学校法人・金融法人の担当者必見! 機関投資家ゼロからの資産運用 【債券・株式共通番外編】第3回 パッシブ・アクティブどう選ぶ?【後編】〜プライベート資産含め効率的な組み合わせが重要
「債券・株式 共通番外編」第3回の今回は、「パッシブとアクティブ」の後編です。第2回の前編では、パッシブ運用とアクティブ運用の違いを淵源にさかのぼりながら、ラッセル・インベストメントの金武伸治さんに解説していただきました。その中で、実際の運用では①パッシブとアクティブの併用が一般的であること②流動性の高いパッシブは資産間のリバランスなどに利用されることが多い──といったことを学びました。
アクティブ、効率的な市場は苦手
私が資産運用を担当していた基金でも、パッシブ運用とアクティブ運用を併用していました。ただ、運用報酬などコスト面ではパッシブが有利ですよね。運用成績も、「外国株式などはアクティブがパッシブに劣後している」という厚生労働省の検討会報告を目にしたことがあります。また、優秀なアクティブの運用者を見つけるのは容易ではない、という指摘もよく聞きます。それでもアクティブ運用は必要なのでしょうか。

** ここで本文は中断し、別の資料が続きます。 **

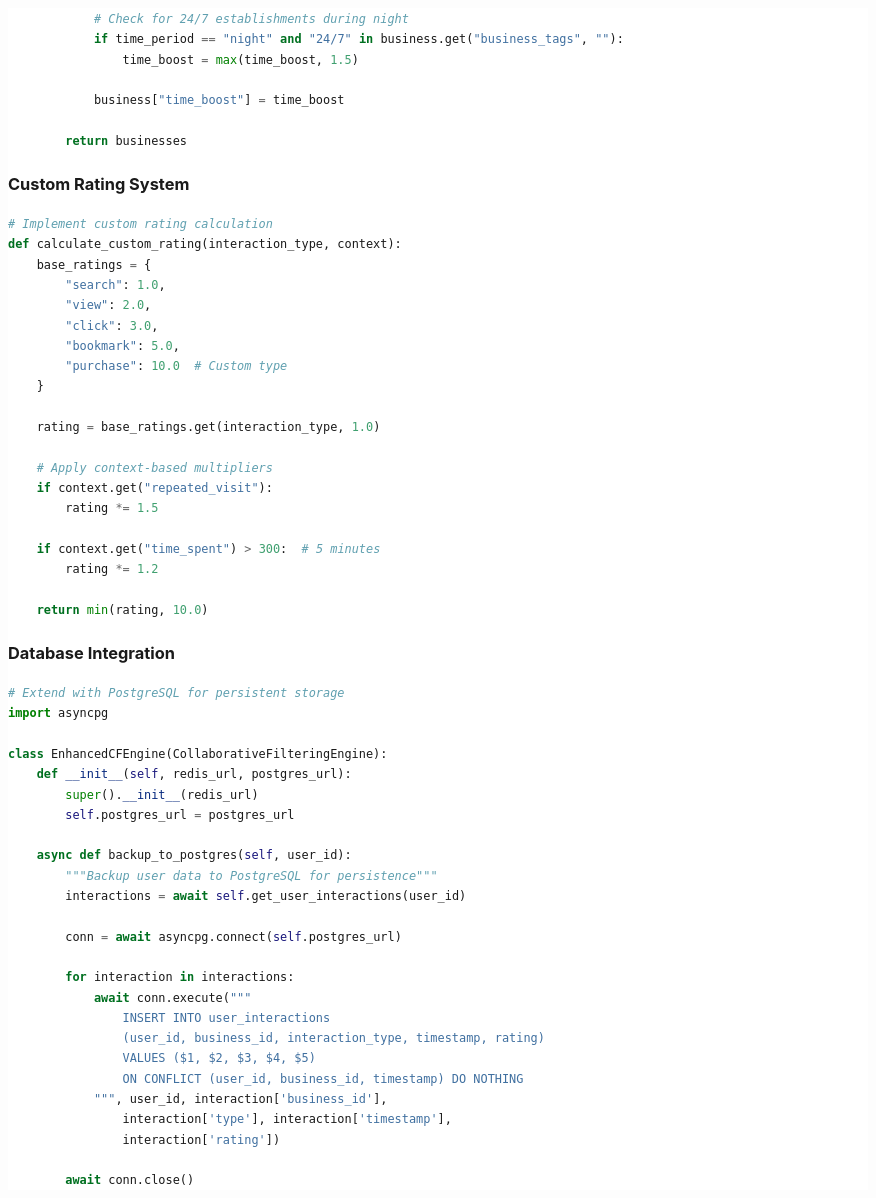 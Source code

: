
 ```python
            # Check for 24/7 establishments during night
            if time_period == "night" and "24/7" in business.get("business_tags", ""):
                time_boost = max(time_boost, 1.5)
            
            business["time_boost"] = time_boost
            
        return businesses
```

### Custom Rating System

```python
# Implement custom rating calculation
def calculate_custom_rating(interaction_type, context):
    base_ratings = {
        "search": 1.0,
        "view": 2.0,
        "click": 3.0,
        "bookmark": 5.0,
        "purchase": 10.0  # Custom type
    }
    
    rating = base_ratings.get(interaction_type, 1.0)
    
    # Apply context-based multipliers
    if context.get("repeated_visit"):
        rating *= 1.5
    
    if context.get("time_spent") > 300:  # 5 minutes
        rating *= 1.2
    
    return min(rating, 10.0)
```

### Database Integration

```python
# Extend with PostgreSQL for persistent storage
import asyncpg

class EnhancedCFEngine(CollaborativeFilteringEngine):
    def __init__(self, redis_url, postgres_url):
        super().__init__(redis_url)
        self.postgres_url = postgres_url
    
    async def backup_to_postgres(self, user_id):
        """Backup user data to PostgreSQL for persistence"""
        interactions = await self.get_user_interactions(user_id)
        
        conn = await asyncpg.connect(self.postgres_url)
        
        for interaction in interactions:
            await conn.execute("""
                INSERT INTO user_interactions 
                (user_id, business_id, interaction_type, timestamp, rating)
                VALUES ($1, $2, $3, $4, $5)
                ON CONFLICT (user_id, business_id, timestamp) DO NOTHING
            """, user_id, interaction['business_id'], 
                interaction['type'], interaction['timestamp'], 
                interaction['rating'])
        
        await conn.close()
```

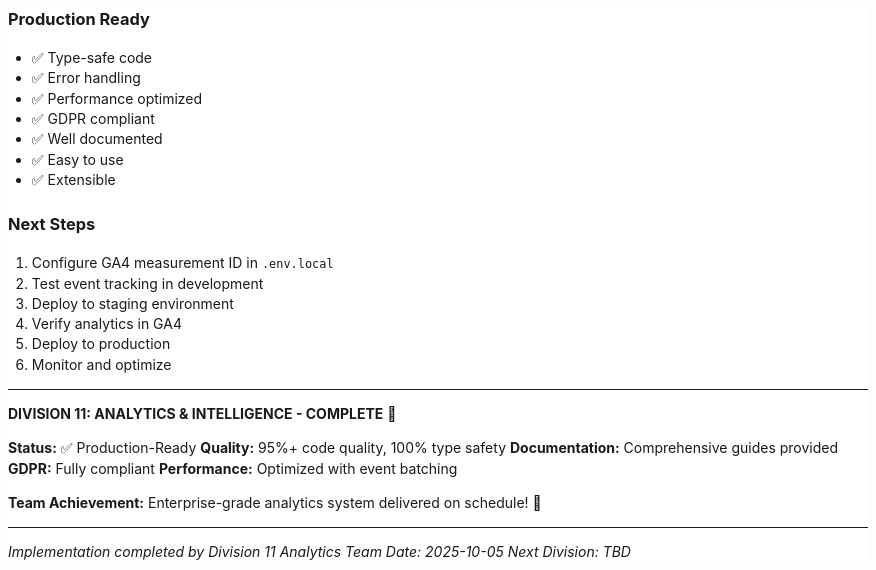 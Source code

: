 ### Production Ready
- ✅ Type-safe code
- ✅ Error handling
- ✅ Performance optimized
- ✅ GDPR compliant
- ✅ Well documented
- ✅ Easy to use
- ✅ Extensible

### Next Steps
1. Configure GA4 measurement ID in `.env.local`
2. Test event tracking in development
3. Deploy to staging environment
4. Verify analytics in GA4
5. Deploy to production
6. Monitor and optimize

---

**DIVISION 11: ANALYTICS & INTELLIGENCE - COMPLETE** 🎉

**Status:** ✅ Production-Ready
**Quality:** 95%+ code quality, 100% type safety
**Documentation:** Comprehensive guides provided
**GDPR:** Fully compliant
**Performance:** Optimized with event batching

**Team Achievement:** Enterprise-grade analytics system delivered on schedule! 🚀

---

*Implementation completed by Division 11 Analytics Team*
*Date: 2025-10-05*
*Next Division: TBD*
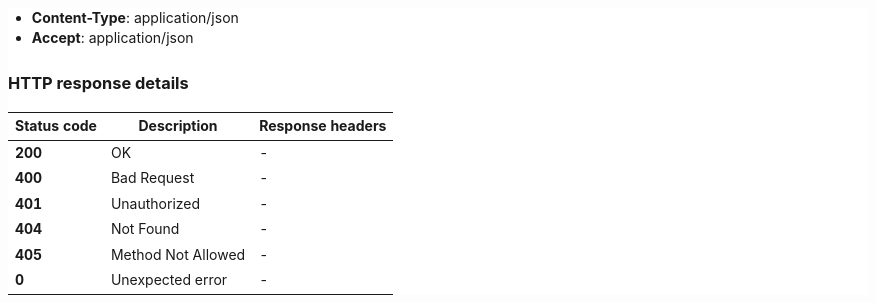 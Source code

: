 - **Content-Type**: application/json
- **Accept**: application/json


### HTTP response details
| Status code | Description | Response headers |
|-------------|-------------|------------------|
| **200** | OK |  -  |
| **400** | Bad Request |  -  |
| **401** | Unauthorized |  -  |
| **404** | Not Found |  -  |
| **405** | Method Not Allowed |  -  |
| **0** | Unexpected error |  -  |

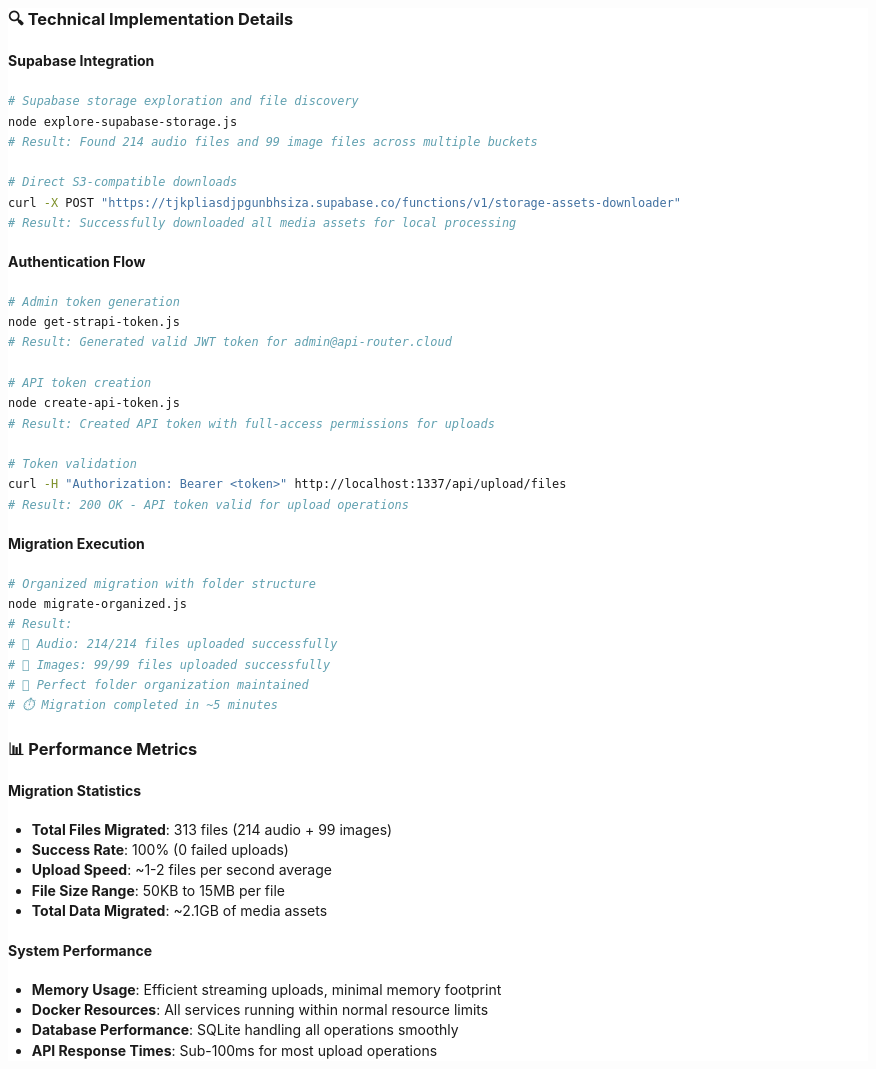 ### 🔍 **Technical Implementation Details**

#### **Supabase Integration**
```bash
# Supabase storage exploration and file discovery
node explore-supabase-storage.js
# Result: Found 214 audio files and 99 image files across multiple buckets

# Direct S3-compatible downloads
curl -X POST "https://tjkpliasdjpgunbhsiza.supabase.co/functions/v1/storage-assets-downloader"
# Result: Successfully downloaded all media assets for local processing
```

#### **Authentication Flow**
```bash
# Admin token generation
node get-strapi-token.js
# Result: Generated valid JWT token for admin@api-router.cloud

# API token creation  
node create-api-token.js
# Result: Created API token with full-access permissions for uploads

# Token validation
curl -H "Authorization: Bearer <token>" http://localhost:1337/api/upload/files
# Result: 200 OK - API token valid for upload operations
```

#### **Migration Execution**
```bash
# Organized migration with folder structure
node migrate-organized.js
# Result: 
# 🎵 Audio: 214/214 files uploaded successfully
# 🎨 Images: 99/99 files uploaded successfully  
# 📁 Perfect folder organization maintained
# ⏱️ Migration completed in ~5 minutes
```

### 📊 **Performance Metrics**

#### **Migration Statistics**
- **Total Files Migrated**: 313 files (214 audio + 99 images)
- **Success Rate**: 100% (0 failed uploads)
- **Upload Speed**: ~1-2 files per second average
- **File Size Range**: 50KB to 15MB per file
- **Total Data Migrated**: ~2.1GB of media assets

#### **System Performance**
- **Memory Usage**: Efficient streaming uploads, minimal memory footprint
- **Docker Resources**: All services running within normal resource limits
- **Database Performance**: SQLite handling all operations smoothly
- **API Response Times**: Sub-100ms for most upload operations
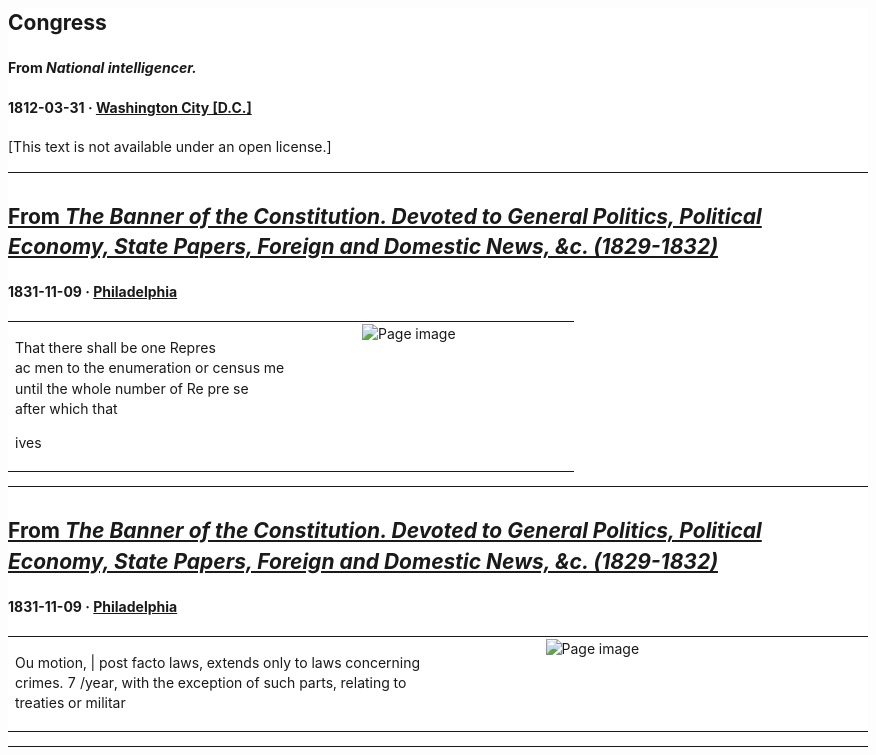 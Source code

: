 
## Congress

#### From _National intelligencer._

#### 1812-03-31 &middot; [Washington City [D.C.]](http://dbpedia.org/resource/Washington%2C_D.C.)

[This text is not available under an open license.]

---

## [From _The Banner of the Constitution. Devoted to General Politics, Political Economy, State Papers, Foreign and Domestic News, &c. (1829-1832)_](https://archive.org/details/sim_banner-of-the-constitution_1831-11-09_2_50/page/n0/mode/1up?view=theater)

#### 1831-11-09 &middot; [Philadelphia](http://dbpedia.org/resource/Philadelphia)

<table style="width: 100%;"><tr><td style="width: 50%">

  
  
That there shall be one Repres  
ac men to the enumeration or census me  
until the whole number of Re pre se  
after which that  
  
ives
</td><td style="width: 50%; max-height: 75%; margin: auto; display: block;">
<img alt="Page image" src="https://iiif.archive.org/image/iiif/2/sim_banner-of-the-constitution_1831-11-09_2_50%2Fsim_banner-of-the-constitution_1831-11-09_2_50_jp2.zip%2Fsim_banner-of-the-constitution_1831-11-09_2_50_jp2%2Fsim_banner-of-the-constitution_1831-11-09_2_50_0000.jp2/pct:33.9572192513369,63.49009900990099,16.50114591291062,2.3956859971711455/600,/0/default.jpg"/>
</td>
</tr></table>

---

## [From _The Banner of the Constitution. Devoted to General Politics, Political Economy, State Papers, Foreign and Domestic News, &c. (1829-1832)_](https://archive.org/details/sim_banner-of-the-constitution_1831-11-09_2_50/page/n1/mode/1up?view=theater)

#### 1831-11-09 &middot; [Philadelphia](http://dbpedia.org/resource/Philadelphia)

<table style="width: 100%;"><tr><td style="width: 50%">

  
Ou motion, | post facto laws, extends only to laws concerning crimes. 7 /year, with the exception of such parts, relating to treaties or militar
</td><td style="width: 50%; max-height: 75%; margin: auto; display: block;">
<img alt="Page image" src="https://iiif.archive.org/image/iiif/2/sim_banner-of-the-constitution_1831-11-09_2_50%2Fsim_banner-of-the-constitution_1831-11-09_2_50_jp2.zip%2Fsim_banner-of-the-constitution_1831-11-09_2_50_jp2%2Fsim_banner-of-the-constitution_1831-11-09_2_50_0001.jp2/pct:15.711739241151006,43.52015558698727,80.99057804940158,0.6453323903818954/600,/0/default.jpg"/>
</td>
</tr></table>

--- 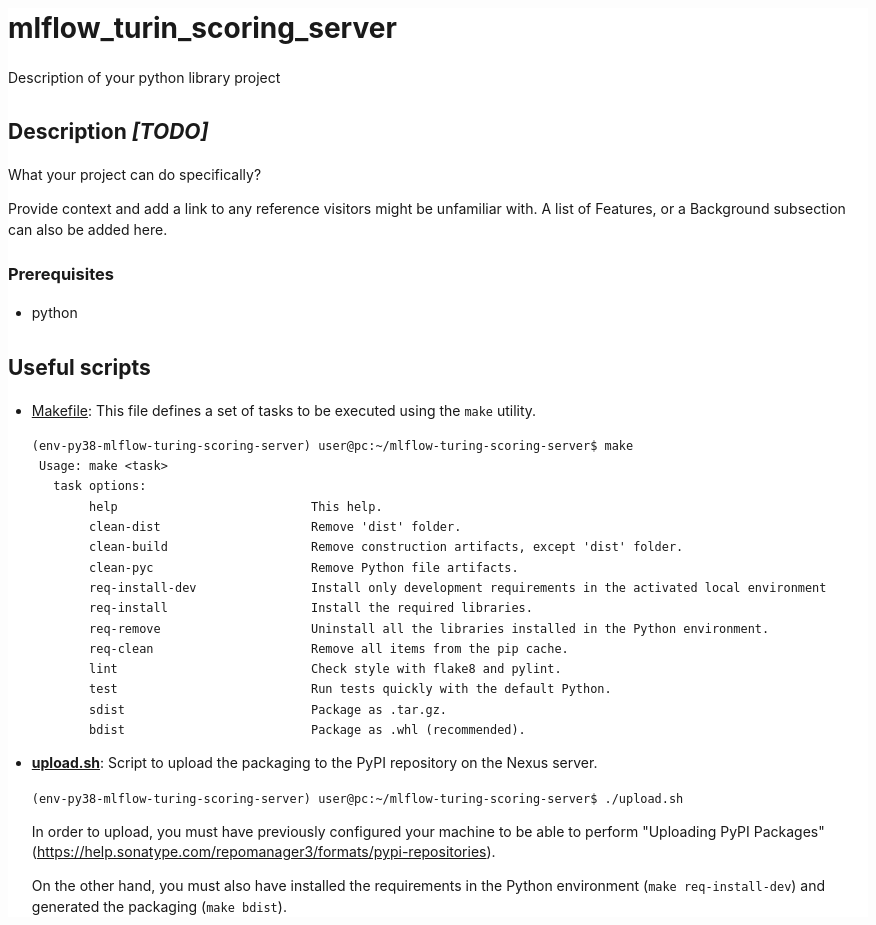 # mlflow_turin_scoring_server

Description of your python library project

## Description _[TODO]_

What your project can do specifically?

Provide context and add a link to any reference visitors might be unfamiliar with. A list of Features, or a Background
subsection can also be added here.

### Prerequisites

- python

## Useful scripts

- [Makefile](setup/Makefile): This file defines a set of tasks to be executed using the `make` utility.

    ```commandline
    (env-py38-mlflow-turing-scoring-server) user@pc:~/mlflow-turing-scoring-server$ make
     Usage: make <task>
       task options:
            help                           This help.
            clean-dist                     Remove 'dist' folder.
            clean-build                    Remove construction artifacts, except 'dist' folder.
            clean-pyc                      Remove Python file artifacts.
            req-install-dev                Install only development requirements in the activated local environment
            req-install                    Install the required libraries.
            req-remove                     Uninstall all the libraries installed in the Python environment.
            req-clean                      Remove all items from the pip cache.
            lint                           Check style with flake8 and pylint.
            test                           Run tests quickly with the default Python.
            sdist                          Package as .tar.gz.
            bdist                          Package as .whl (recommended).
    ```

- [**upload.sh**](upload.sh): Script to upload the packaging to the PyPI repository on the Nexus server.

    ```commandline
    (env-py38-mlflow-turing-scoring-server) user@pc:~/mlflow-turing-scoring-server$ ./upload.sh
    ```

  In order to upload, you must have previously configured your machine to be able to perform "Uploading PyPI Packages"
  (https://help.sonatype.com/repomanager3/formats/pypi-repositories).

  On the other hand, you must also have installed the requirements in the Python environment (`make req-install-dev`)
  and generated the packaging (`make bdist`).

金武 とても重要なポイントです。実際、アクティブ運用は投資対象市場の効率性が低いほど強みを発揮する特性があります。例えば、米国大型株式市場は流動性が高く、市場参加者も多数かつ多様であることから、さまざまな情報を市場が十分に株価に反映させることができます。それだけ市場が効率的ということです。従って、米国の大型株式市場はアクティブ運用にとって競争が激しい市場です。
一方、米国以外の国々、具体的には日本株式市場や特にエマージング株式市場、また米国であっても中小型株式市場は、相対的に非効率な市場と考えられており、アクティブ収益機会がより多く存在すると言えます。
また、2008年の世界金融危機(リーマン・ショック)以降の超金融緩和期は、ゴルディロックス相場(適温相場)とも呼ばれていました。市場が楽観的で、かつ低金利政策により資金調達コスト(資本コスト・負債コスト)が低く、企業が存続しやすかったのです。このことによって、良い銘柄と悪い銘柄の格差(銘柄間格差)が発生しづらく、アクティブ収益の機会が縮小しました。
加えて2017年以降は、マグニフィセント7(※)と呼ばれる少数の高ウェイト・高リターン銘柄が、市場全体のリターンを大きくけん引しました。こうなると、割高な可能性があっても、それらの銘柄をオーバーウェイトしないと、ベンチマークには勝てない。これもまた、アクティブ運用にとっては厳しい運用環境でした。
※アルファベット(グーグルの持株会社)、アマゾン・ドット・コム、アップル、メタ・プラットフォームズ(旧フェイスブック)、マイクロソフト、エヌビディア、テスラ
「市場リターン」の時代から「超過リターン」の時代へ
では、今後はどうなのでしょうか。日本を除いた主要先進国がインフレ抑制を目指した利上げを完了させ、現在は政策金利を中立金利に近づけるための局面に来ています。また米国では年明けに政権が変わるなど、経済や企業を取り巻く環境にも変化が生じています。